SRE Agent Guardrails: A Defense-in-Depth Checklist
Eleven independent guardrails, each with a different failure model. The checklist, what each catches, and the order to add them as your agent matures.
The 11 layers
1. Read-only by default. 2. Tool allowlist. 3. Pre-flight checks. 4. Two-person approval for risky actions. 5. Action caps per run / per service / per tenant.
6. Stagger between actions. 7. Sandbox-first for irreversible actions. 8. Loop detection. 9. Cost budget enforcement. 10. Confidence threshold for action.
11. Audit log. The 11th is least exciting and most important; it is what lets you debug, learn from, and prove anything about the other 10.

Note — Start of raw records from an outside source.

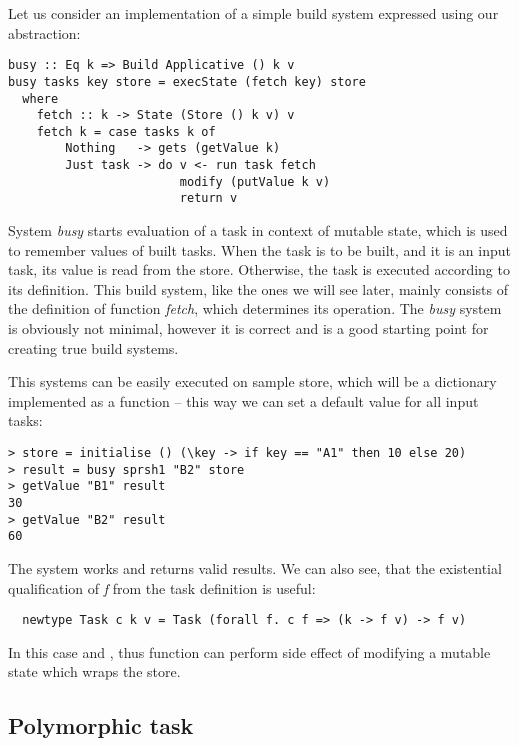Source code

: \pagebreak

Let us consider an implementation of a simple build system expressed using our abstraction:

\begin{lstlisting}
busy :: Eq k => Build Applicative () k v
busy tasks key store = execState (fetch key) store
  where
    fetch :: k -> State (Store () k v) v
    fetch k = case tasks k of
        Nothing   -> gets (getValue k)
        Just task -> do v <- run task fetch
                        modify (putValue k v)
                        return v
\end{lstlisting}

System \textit{busy} starts evaluation of a task in context of mutable state, which is used to remember values of built tasks. When the task is to be built, and it is an input task, its value is read from the store. Otherwise, the task is executed according to its definition. This build system, like the ones we will see later, mainly consists of the definition of function \textit{fetch}, which determines its operation. The \textit{busy} system is obviously not minimal, however it is correct and is a good starting point for creating true build systems.

This systems can be easily executed on sample store, which will be a dictionary implemented as a function -- this way we can set a default value for all input tasks:

\begin{lstlisting}
> store = initialise () (\key -> if key == "A1" then 10 else 20)
> result = busy sprsh1 "B2" store
> getValue "B1" result
30
> getValue "B2" result
60
\end{lstlisting}

The system works and returns valid results. We can also see, that the existential qualification of \textit{f} from the task definition is useful:

\begin{lstlisting}
  newtype Task c k v = Task (forall f. c f => (k -> f v) -> f v)
\end{lstlisting}

In this case  and , thus function  can perform side effect of modifying a mutable state which wraps the store.

\subsection{Polymorphic task}

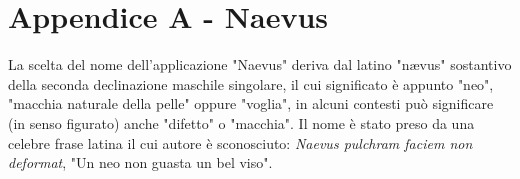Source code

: \appendix
\chapter{Appendice A - Naevus}
\label{app:nomeAppendiceA}

La scelta del nome dell'applicazione "Naevus" deriva dal latino "nævus" sostantivo della seconda declinazione maschile singolare, il cui significato è appunto "neo", "macchia naturale della pelle" oppure "voglia", in alcuni contesti può significare (in senso figurato) anche "difetto" o "macchia".
Il nome è stato preso da una celebre frase latina il cui autore è sconosciuto:
\newline
\textit{Naevus pulchram faciem non deformat},
\newline
"Un neo non guasta un bel viso".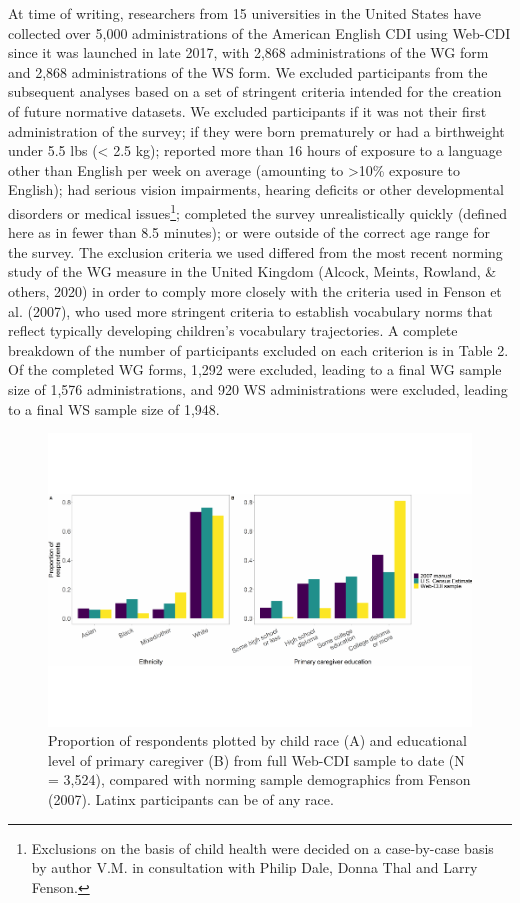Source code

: \documentclass[
  english,
  man]{apa7}
\begin{document}
At time of writing, researchers from 15 universities in the United States have collected over 5,000 administrations of the American English CDI using Web-CDI since it was launched in late 2017, with 2,868 administrations of the WG form and 2,868 administrations of the WS form. We excluded participants from the subsequent analyses based on a set of stringent criteria intended for the creation of future normative datasets. We excluded participants if it was not their first administration of the survey; if they were born prematurely or had a birthweight under 5.5 lbs (\textless{} 2.5 kg); reported more than 16 hours of exposure to a language other than English per week on average (amounting to \textgreater10\% exposure to English); had serious vision impairments, hearing deficits or other developmental disorders or medical issues\footnote{Exclusions on the basis of child health were decided on a case-by-case basis by author V.M. in consultation with Philip Dale, Donna Thal and Larry Fenson.}; completed the survey unrealistically quickly (defined here as in fewer than 8.5 minutes); or were outside of the correct age range for the survey. The exclusion criteria we used differed from the most recent norming study of the WG measure in the United Kingdom (Alcock, Meints, Rowland, \& others, 2020) in order to comply more closely with the criteria used in Fenson et al. (2007), who used more stringent criteria to establish vocabulary norms that reflect typically developing children's vocabulary trajectories. A complete breakdown of the number of participants excluded on each criterion is in Table 2. Of the completed WG forms, 1,292 were excluded, leading to a final WG sample size of 1,576 administrations, and 920 WS administrations were excluded, leading to a final WS sample size of 1,948.

\begin{figure}
\centering
\includegraphics{webcdi_paper_files/figure-latex/demobarfig-1.pdf}
\caption{\label{fig:demobarfig}Proportion of respondents plotted by child race (A) and educational level of primary caregiver (B) from full Web-CDI sample to date (N = 3,524), compared with norming sample demographics from Fenson (2007). Latinx participants can be of any race.}
\end{figure}
\end{document}
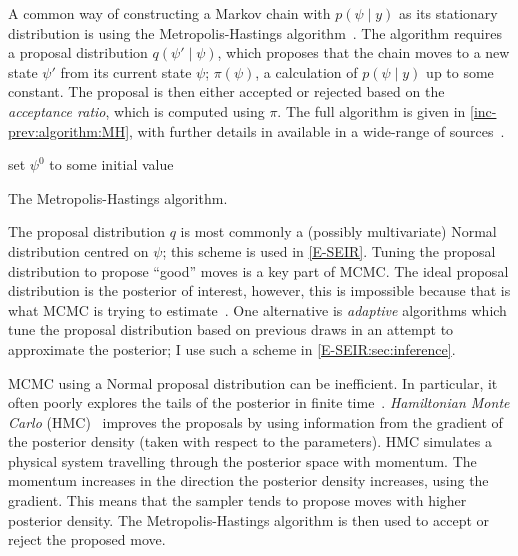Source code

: \documentclass[thesis.tex]{subfiles}
\begin{document}
A common way of constructing a Markov chain with $p(\psi \mid y)$ as its stationary distribution is using the Metropolis-Hastings algorithm~\autocite{hastingsMCMC}.
The algorithm requires a proposal distribution $q(\psi' \mid \psi)$, which proposes that the chain moves to a new state $\psi'$ from its current state $\psi$; $\pi(\psi)$, a calculation of $p(\psi \mid y)$ up to some constant.
The proposal is then either accepted or rejected based on the \emph{acceptance ratio}, which is computed using $\pi$.
The full algorithm is given in \cref{inc-prev:algorithm:MH}, with further details in available in a wide-range of sources~\autocites[e.g.][]{brooksMCMCNotes}[chapter 11]{gelmanBDA}.
\begin{algorithm}
 set $\psi^0$ to some initial value\;
 \caption{The Metropolis-Hastings algorithm.}
 \label{inc-prev:algorithm:MH}
\end{algorithm}

The proposal distribution $q$ is most commonly a (possibly multivariate) Normal distribution centred on $\psi$; this scheme is used in \cref{E-SEIR}.
Tuning the proposal distribution to propose ``good'' moves is a key part of MCMC.
The ideal proposal distribution is the posterior of interest, however, this is impossible because that is what MCMC is trying to estimate~\autocite[296]{gelmanBDA}.
One alternative is \emph{adaptive} algorithms which tune the proposal distribution based on previous draws in an attempt to approximate the posterior; I use such a scheme in \cref{E-SEIR:sec:inference}.

MCMC using a Normal proposal distribution can be inefficient.
In particular, it often poorly explores the tails of the posterior in finite time~\autocite[e.g.][]{turitsynIrreversible}.
\emph{Hamiltonian Monte Carlo} (HMC)~\autocite{nealMCMC,nealImproved,duaneHybrid} improves the proposals by using information from the gradient of the posterior density (taken with respect to the parameters).
HMC simulates a physical system travelling through the posterior space with momentum.
The momentum increases in the direction the posterior density increases, using the gradient.
This means that the sampler tends to propose moves with higher posterior density.
The Metropolis-Hastings algorithm is then used to accept or reject the proposed move.
\end{document}
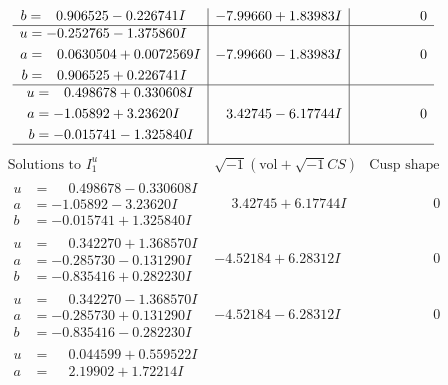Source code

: \documentclass[1p]{elsarticle_modified}
\theoremstyle{definition}
\newcommand{\I}{\sqrt{-1}}
\begin{document}
$$\begin{array}{c|c|c}
\begin{aligned}
b &= \phantom{-}0.906525 - 0.226741 I\end{aligned}
 & -7.99660 + 1.83983 I & \phantom{-0.000000 } 0 \\ \hline\begin{aligned}
u &= -0.252765 - 1.375860 I \\
a &= \phantom{-}0.0630504 + 0.0072569 I \\
b &= \phantom{-}0.906525 + 0.226741 I\end{aligned}
 & -7.99660 - 1.83983 I & \phantom{-0.000000 } 0 \\ \hline\begin{aligned}
u &= \phantom{-}0.498678 + 0.330608 I \\
a &= -1.05892 + 3.23620 I \\
b &= -0.015741 - 1.325840 I\end{aligned}
 & \phantom{-}3.42745 - 6.17744 I & \phantom{-0.000000 } 0\\
 \hline 
 \end{array}$$\newpage$$\begin{array}{c|c|c}  
\text{Solutions to }I^u_{1}& \I (\text{vol} + \sqrt{-1}CS) & \text{Cusp shape}\\
 \hline 
\begin{aligned}
u &= \phantom{-}0.498678 - 0.330608 I \\
a &= -1.05892 - 3.23620 I \\
b &= -0.015741 + 1.325840 I\end{aligned}
 & \phantom{-}3.42745 + 6.17744 I & \phantom{-0.000000 } 0 \\ \hline\begin{aligned}
u &= \phantom{-}0.342270 + 1.368570 I \\
a &= -0.285730 - 0.131290 I \\
b &= -0.835416 + 0.282230 I\end{aligned}
 & -4.52184 + 6.28312 I & \phantom{-0.000000 } 0 \\ \hline\begin{aligned}
u &= \phantom{-}0.342270 - 1.368570 I \\
a &= -0.285730 + 0.131290 I \\
b &= -0.835416 - 0.282230 I\end{aligned}
 & -4.52184 - 6.28312 I & \phantom{-0.000000 } 0 \\ \hline\begin{aligned}
u &= \phantom{-}0.044599 + 0.559522 I \\
a &= \phantom{-}2.19902 + 1.72214 I \\

\end{aligned}
\end{array}$$
\end{document}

Each layer covers different failures
Layer 1 prevents whole categories of harm by limiting what the agent can do.
Layer 4 catches the cases where layers 2 and 3 missed something subtle.
Layer 11 is the only layer that helps after a failure; the others are preventive.
Order to add them
Day one: layers 1 (read-only), 2 (tool allowlist), 11 (audit log). These three give you a safe agent that does nothing.
Week 2-4: layers 3 (pre-flight), 5 (caps), 9 (cost budget). Now the agent can act, but bounded.
Month 2-3: layers 4 (approval), 6 (stagger), 7 (sandbox). The agent can take risky actions, but only with explicit gating.
As needed: layers 8 (loop detection), 10 (confidence threshold). Add when production data shows a need.
When 11 is too many
Bounded internal agents (tool that fills a Jira ticket from logs) can drop to 4 or 5 layers. The high-stakes layers are not warranted.
Production-customer-facing agents need all 11. Anything less than the full set has been compromised by experience.
When in doubt, default to all 11. The cost of an extra layer is minor; the cost of a missing layer can be a postmortem.
Testing the layers
Each layer should have at least one eval case that fires it. "This case should trip the cap" — pass if it does, fail if it does not.
Combined cases test layer interactions. "This case requires layer 3 to refuse, then layer 4 to escalate, then layer 11 to record." The agent should pass all three.
Run quarterly red-team exercises. Engineer scenarios specifically designed to slip through the layers; close any gaps found.